Records shown:
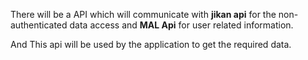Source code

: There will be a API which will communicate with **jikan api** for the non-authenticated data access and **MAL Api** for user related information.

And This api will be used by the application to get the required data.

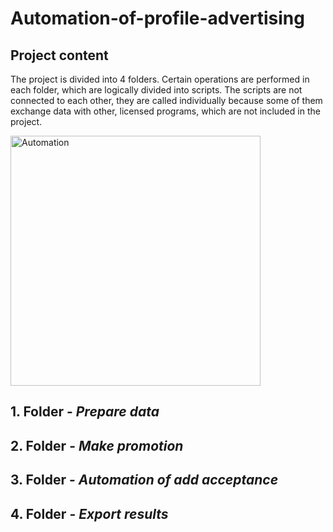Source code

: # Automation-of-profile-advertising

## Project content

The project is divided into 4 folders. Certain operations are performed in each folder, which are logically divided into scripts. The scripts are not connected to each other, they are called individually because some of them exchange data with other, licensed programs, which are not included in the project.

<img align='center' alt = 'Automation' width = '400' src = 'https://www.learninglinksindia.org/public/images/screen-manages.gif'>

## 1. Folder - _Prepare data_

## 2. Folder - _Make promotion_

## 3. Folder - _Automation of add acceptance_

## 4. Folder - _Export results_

...

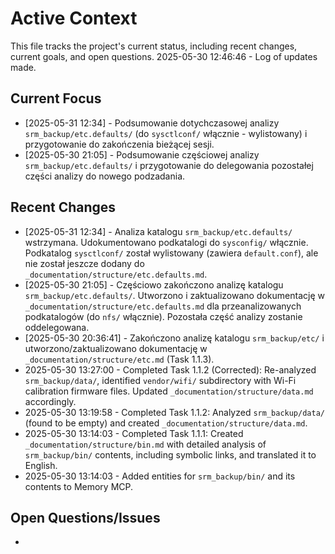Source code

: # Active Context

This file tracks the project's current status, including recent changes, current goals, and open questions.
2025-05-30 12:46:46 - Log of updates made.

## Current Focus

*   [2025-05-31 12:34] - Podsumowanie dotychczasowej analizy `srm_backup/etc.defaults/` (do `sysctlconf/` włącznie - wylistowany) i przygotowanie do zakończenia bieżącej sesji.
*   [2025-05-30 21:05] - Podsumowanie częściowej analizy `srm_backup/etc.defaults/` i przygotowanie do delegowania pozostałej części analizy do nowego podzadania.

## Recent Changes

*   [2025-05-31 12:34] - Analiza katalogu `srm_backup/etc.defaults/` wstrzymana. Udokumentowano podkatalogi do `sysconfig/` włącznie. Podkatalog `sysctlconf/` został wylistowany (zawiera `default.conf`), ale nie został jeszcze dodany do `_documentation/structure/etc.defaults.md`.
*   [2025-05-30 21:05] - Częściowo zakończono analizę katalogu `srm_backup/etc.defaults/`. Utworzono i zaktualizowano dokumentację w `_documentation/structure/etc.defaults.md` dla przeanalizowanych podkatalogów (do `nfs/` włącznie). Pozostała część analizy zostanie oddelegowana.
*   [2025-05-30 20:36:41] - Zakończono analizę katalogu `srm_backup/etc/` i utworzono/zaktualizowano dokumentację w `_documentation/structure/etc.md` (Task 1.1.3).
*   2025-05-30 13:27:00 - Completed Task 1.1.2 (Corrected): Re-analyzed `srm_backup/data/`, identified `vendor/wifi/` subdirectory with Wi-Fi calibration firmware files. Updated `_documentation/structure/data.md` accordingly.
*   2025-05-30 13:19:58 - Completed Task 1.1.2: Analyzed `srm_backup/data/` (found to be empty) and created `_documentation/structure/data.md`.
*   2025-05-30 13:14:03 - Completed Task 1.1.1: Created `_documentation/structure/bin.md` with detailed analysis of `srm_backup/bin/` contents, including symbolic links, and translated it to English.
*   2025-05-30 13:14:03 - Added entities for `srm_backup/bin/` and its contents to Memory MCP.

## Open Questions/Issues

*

--

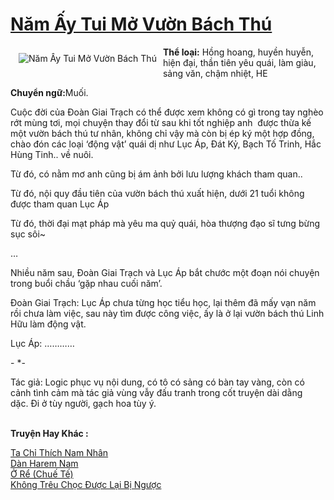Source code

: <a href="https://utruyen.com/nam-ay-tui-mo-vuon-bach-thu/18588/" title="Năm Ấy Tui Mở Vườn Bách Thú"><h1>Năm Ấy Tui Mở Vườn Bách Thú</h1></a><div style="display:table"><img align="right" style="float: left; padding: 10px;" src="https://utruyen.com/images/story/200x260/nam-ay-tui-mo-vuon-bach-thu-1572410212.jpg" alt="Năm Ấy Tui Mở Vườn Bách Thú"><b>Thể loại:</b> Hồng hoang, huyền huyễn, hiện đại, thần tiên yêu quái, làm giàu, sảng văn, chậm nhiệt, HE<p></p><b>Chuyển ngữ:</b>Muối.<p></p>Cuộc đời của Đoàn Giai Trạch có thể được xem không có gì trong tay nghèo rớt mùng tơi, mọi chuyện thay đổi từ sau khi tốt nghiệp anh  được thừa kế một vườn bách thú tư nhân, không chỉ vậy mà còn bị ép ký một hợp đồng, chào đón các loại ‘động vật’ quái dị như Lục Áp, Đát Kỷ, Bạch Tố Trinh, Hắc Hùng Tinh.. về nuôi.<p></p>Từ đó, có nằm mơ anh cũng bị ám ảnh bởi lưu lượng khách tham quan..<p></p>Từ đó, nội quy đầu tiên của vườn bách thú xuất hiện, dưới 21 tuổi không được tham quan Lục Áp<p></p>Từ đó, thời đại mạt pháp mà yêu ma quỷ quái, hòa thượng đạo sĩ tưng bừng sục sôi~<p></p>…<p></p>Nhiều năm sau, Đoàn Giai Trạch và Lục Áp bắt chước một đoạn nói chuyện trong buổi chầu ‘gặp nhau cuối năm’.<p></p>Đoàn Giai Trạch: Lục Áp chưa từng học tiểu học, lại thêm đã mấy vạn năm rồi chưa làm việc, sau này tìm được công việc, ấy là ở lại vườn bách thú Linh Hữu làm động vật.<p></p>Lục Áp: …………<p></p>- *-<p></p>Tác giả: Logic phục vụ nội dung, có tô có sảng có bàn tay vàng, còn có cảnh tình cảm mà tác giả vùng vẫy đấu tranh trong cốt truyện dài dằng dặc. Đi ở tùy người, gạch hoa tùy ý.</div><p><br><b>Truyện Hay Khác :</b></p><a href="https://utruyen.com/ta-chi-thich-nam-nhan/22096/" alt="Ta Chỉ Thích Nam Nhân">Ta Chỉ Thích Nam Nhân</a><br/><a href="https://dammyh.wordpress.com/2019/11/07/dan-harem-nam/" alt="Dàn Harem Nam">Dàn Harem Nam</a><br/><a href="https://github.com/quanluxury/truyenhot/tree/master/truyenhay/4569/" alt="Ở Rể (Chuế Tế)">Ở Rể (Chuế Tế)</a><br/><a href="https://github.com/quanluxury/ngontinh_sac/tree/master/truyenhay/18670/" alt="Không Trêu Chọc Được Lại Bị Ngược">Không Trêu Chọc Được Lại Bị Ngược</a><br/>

Exercise objective: For each line of the entries that contains the word "przygotowanie", make a copy.

Response to the exercise:
*   [2025-05-31 12:34] - Podsumowanie dotychczasowej analizy `srm_backup/etc.defaults/` (do `sysctlconf/` włącznie - wylistowany) i przygotowanie do zakończenia bieżącej sesji.
*   [2025-05-30 21:05] - Podsumowanie częściowej analizy `srm_backup/etc.defaults/` i przygotowanie do delegowania pozostałej części analizy do nowego podzadania.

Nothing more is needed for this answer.